**Exercise aim**
Among the entries that follow, the required portion opens with the line containing "I'm not planning" and closes with the line containing "March 04 2021". Give that portion again exactly, and nothing else.

********

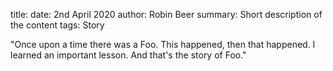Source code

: title: 
date: 2nd April 2020
author: Robin Beer
summary: Short description of the content
tags: Story

"Once upon a time there was a Foo. 
This happened, then that happened.
I learned an important lesson. 
And that's the story of Foo."

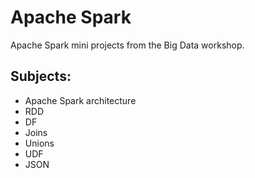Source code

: # Apache Spark
Apache Spark mini projects from the Big Data workshop.
## Subjects:
- Apache Spark architecture
- RDD 
- DF 
- Joins
- Unions
- UDF
- JSON

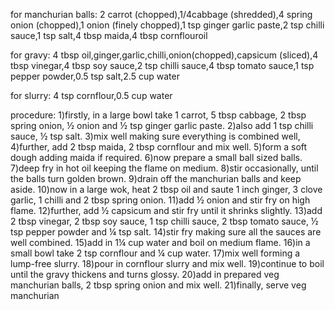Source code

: for manchurian balls: 2 carrot (chopped),1/4cabbage (shredded),4 spring onion (chopped),1 onion (finely chopped),1 tsp ginger garlic paste,2 tsp chilli sauce,1 tsp salt,4 tbsp maida,4 tbsp cornflouroil

for gravy: 4 tbsp oil,ginger,garlic,chilli,onion(chopped),capsicum (sliced),4 tbsp vinegar,4 tbsp soy sauce,2 tsp chilli sauce,4 tbsp tomato sauce,1 tsp pepper powder,0.5 tsp salt,2.5 cup water

for slurry: 4 tsp cornflour,0.5 cup water

procedure: 1)firstly, in a large bowl take 1 carrot, 5 tbsp cabbage, 2 tbsp spring onion, ½ onion and ½ tsp ginger garlic paste. 
2)also add 1 tsp chilli sauce, ½ tsp salt. 
3)mix well making sure everything is combined well, 
4)further, add 2 tbsp maida, 2 tbsp cornflour and mix well.
5)form a soft dough adding maida if required. 
6)now prepare a small ball sized balls.
7)deep fry in hot oil keeping the flame on medium. 
8)stir occasionally, until the balls turn golden brown. 
9)drain off the manchurian balls and keep aside. 
10)now in a large wok, heat 2 tbsp oil and saute 1 inch ginger, 3 clove garlic, 1 chilli and 2 tbsp spring onion. 
11)add ½ onion and stir fry on high flame.
12)further, add ½ capsicum and stir fry until it shrinks slightly. 
13)add 2 tbsp vinegar, 2 tbsp soy sauce, 1 tsp chilli sauce, 2 tbsp tomato sauce, ½ tsp pepper powder and ¼ tsp salt. 
14)stir fry making sure all the sauces are well combined. 
15)add in 1¼ cup water and boil on medium flame. 
16)in a small bowl take 2 tsp cornflour and ¼ cup water. 
17)mix well forming a lump-free slurry. 
18)pour in cornflour slurry and mix well. 
19)continue to boil until the gravy thickens and turns glossy.
20)add in prepared veg manchurian balls, 2 tbsp spring onion and mix well. 
21)finally, serve veg manchurian
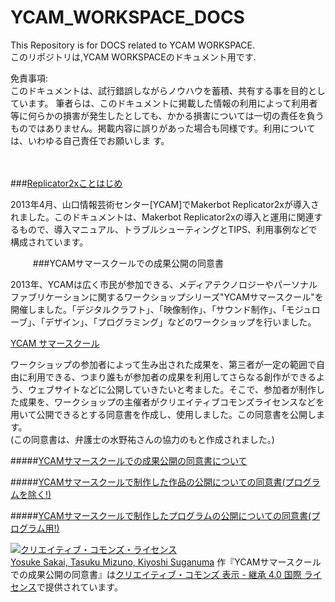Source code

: YCAM_WORKSPACE_DOCS  
===================  


This Repository is for DOCS related to YCAM WORKSPACE.    
このリポジトリは,YCAM WORKSPACEのドキュメント用です.    


免責事項:  
このドキュメントは、試行錯誤しながらノウハウを蓄積、共有する事を目的としています。 
筆者らは、このドキュメントに掲載した情報の利用によって利用者等に何らかの損害が発生したとしても、かかる損害については一切の責任を負うものではありません。掲載内容に誤りがあった場合も同様です。利用については、いわゆる自己責任でお願いしま  す。

　
　

###[Replicator2xことはじめ](https://github.com/yosukesakai/YCAM_WORKSPACE_DOCS/wiki/Replicator2xことはじめ)  
  
2013年4月、山口情報芸術センター[YCAM]でMakerbot Replicator2xが導入されました。このドキュメントは、Makerbot Replicator2xの導入と運用に関連するもので、導入マニュアル、トラブルシューティングとTIPS、利用事例などで構成されています。
  


　
　
###YCAMサマースクールでの成果公開の同意書    
  
2013年、YCAMは広く市民が参加できる、メディアテクノロジーやパーソナルファブリケーションに関するワークショップシリーズ"YCAMサマースクール"を開催しました。「デジタルクラフト」、「映像制作」、「サウンド制作」、「モジュローブ」、「デザイン」、「プログラミング」などのワークショップを行いました。    
  
[YCAM サマースクール](http://10th.ycam.jp/term1/483/)

ワークショップの参加者によって生み出された成果を、第三者が一定の範囲で自由に利用できる、つまり誰もが参加者の成果を利用してさらなる創作ができるよう、ウェブサイトなどに公開していきたいと考ました。そこで、参加者が制作した成果を、ワークショップの主催者がクリエイティブコモンズライセンスなどを用いて公開できるとする同意書を作成し、使用しました。この同意書を公開します。  
(この同意書は、弁護士の水野祐さんの協力のもと作成されました。)  
  
  

#####[YCAMサマースクールでの成果公開の同意書について](https://github.com/yosukesakai/YCAM_WORKSPACE_DOCS/wiki/YCAMサマースクールでの成果公開の同意書について)

  
#####[YCAMサマースクールで制作した作品の公開についての同意書(プログラムを除く!)](https://github.com/yosukesakai/YCAM_WORKSPACE_DOCS/wiki/YCAMサマースクールで制作した作品の公開についての同意書)  

  
#####[YCAMサマースクールで制作したプログラムの公開についての同意書(プログラム用!)](https://github.com/yosukesakai/YCAM_WORKSPACE_DOCS/wiki/YCAMサマースクールで制作したプログラムの公開についての同意書)


<a rel="license" href="http://creativecommons.org/licenses/by-sa/4.0/deed.ja"><img alt="クリエイティブ・コモンズ・ライセンス" style="border-width:0" src="http://i.creativecommons.org/l/by-sa/4.0/80x15.png" /></a><br /><a xmlns:cc="http://creativecommons.org/ns#" href="https://github.com/yosukesakai/YCAM_WORKSPACE_DOCS" property="cc:attributionName" rel="cc:attributionURL">Yosuke Sakai, Tasuku Mizuno, Kiyoshi Suganuma</a> 作『<span xmlns:dct="http://purl.org/dc/terms/" href="http://purl.org/dc/dcmitype/Text" property="dct:title" rel="dct:type">YCAMサマースクールでの成果公開の同意書</span>』は<a rel="license" href="http://creativecommons.org/licenses/by-sa/4.0/deed.ja">クリエイティブ・コモンズ 表示 - 継承 4.0 国際 ライセンス</a>で提供されています。

　
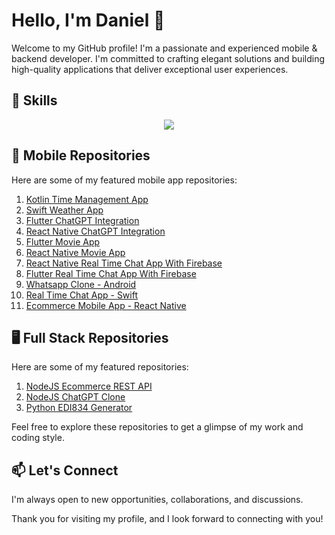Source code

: # Hello, I'm Daniel 👋

Welcome to my GitHub profile! I'm a passionate and experienced mobile & backend developer. I'm committed to crafting elegant solutions and building high-quality applications that deliver exceptional user experiences.

## 🚀 Skills

<p align="center">
  <img src="https://skillicons.dev/icons?i=react,vue,javascript,typescript,java,kotlin,swift,react,dart,flutter,python,django,php,laravel,nodejs,figma&theme=light"/>
  <!-- Add more skill icons here -->
</p>


## 📱 Mobile Repositories

Here are some of my featured mobile app repositories:

1. [Kotlin Time Management App](https://github.com/danieljohnmeen/Kotlin-Time-Management-App)
2. [Swift Weather App](https://github.com/danieljohnmeen/Swift-Weather-App)
3. [Flutter ChatGPT Integration](https://github.com/danieljohnmeen/Flutter-ChatGPT)
4. [React Native ChatGPT Integration](https://github.com/danieljohnmeen/ChatGPT-React-Native)
5. [Flutter Movie App](https://github.com/danieljohnmeen/Flutter-Movie-App)
6. [React Native Movie App](https://github.com/danieljohnmeen/RN-Movie-App)
7. [React Native Real Time Chat App With Firebase](https://github.com/danieljohnmeen/ReactNative-Real-Time-Chat)
8. [Flutter Real Time Chat App With Firebase](https://github.com/danieljohnmeen/Flutter-Real-Time-Chat)
9. [Whatsapp Clone - Android](https://github.com/danieljohnmeen/Android-Chat)
10. [Real Time Chat App - Swift](https://github.com/danieljohnmeen/SwiftChat)
11. [Ecommerce Mobile App - React Native](https://github.com/danieljohnmeen/Ecommerce-App-React-Native)
<!-- Add more mobile app repositories as needed -->

 ## 🖥️ Full Stack Repositories

Here are some of my featured repositories:

1. [NodeJS Ecommerce REST API](https://github.com/danieljohnmeen/Node.js-Ecommerce-Rest-API)
2. [NodeJS ChatGPT Clone](https://github.com/danieljohnmeen/ChatGPT-Clone-NodeJS)
3. [Python EDI834 Generator](https://github.com/danieljohnmeen/EDI834-Generator-Python)
<!-- Add more backend repositories as needed -->

Feel free to explore these repositories to get a glimpse of my work and coding style.

## 📫 Let's Connect

I'm always open to new opportunities, collaborations, and discussions.

Thank you for visiting my profile, and I look forward to connecting with you!

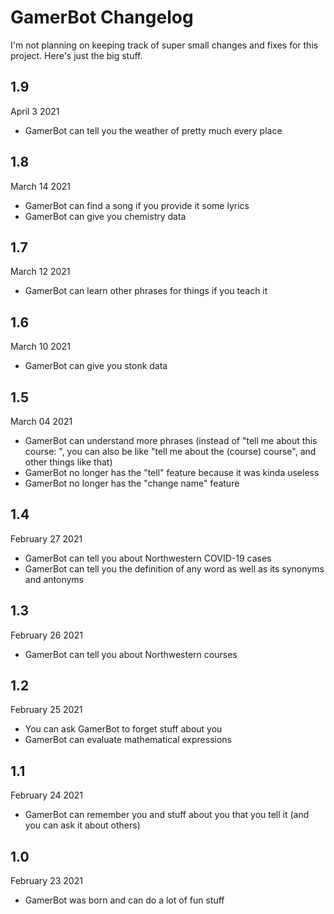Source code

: # GamerBot Changelog
I'm not planning on keeping track of super small changes and fixes for this project. Here's just the big stuff.

## 1.9
April 3 2021
- GamerBot can tell you the weather of pretty much every place

## 1.8
March 14 2021
- GamerBot can find a song if you provide it some lyrics
- GamerBot can give you chemistry data

## 1.7
March 12 2021
- GamerBot can learn other phrases for things if you teach it

## 1.6
March 10 2021
- GamerBot can give you stonk data

## 1.5
March 04 2021
- GamerBot can understand more phrases (instead of "tell me about this course: <course>", you can also be like "tell me about the (course) course", and other things like that)
- GamerBot no longer has the "tell" feature because it was kinda useless
- GamerBot no longer has the "change name" feature

## 1.4
February 27 2021
- GamerBot can tell you about Northwestern COVID-19 cases
- GamerBot can tell you the definition of any word as well as its synonyms and antonyms

## 1.3
February 26 2021
- GamerBot can tell you about Northwestern courses

## 1.2
February 25 2021
- You can ask GamerBot to forget stuff about you
- GamerBot can evaluate mathematical expressions

## 1.1
February 24 2021
- GamerBot can remember you and stuff about you that you tell it (and you can ask it about others)

## 1.0
February 23 2021
- GamerBot was born and can do a lot of fun stuff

********

**Output below**
I'm not planning on keeping track of super small changes and fixes for this project. Here's just the big stuff.

## 1.9
April 3 2021
- GamerBot can tell you the weather of pretty much every place

## 1.8
March 14 2021
- GamerBot can find a song if you provide it some lyrics
- GamerBot can give you chemistry data

## 1.7
March 12 2021
- GamerBot can learn other phrases for things if you teach it

## 1.6
March 10 2021
- GamerBot can give you stonk data

## 1.5
March 04 2021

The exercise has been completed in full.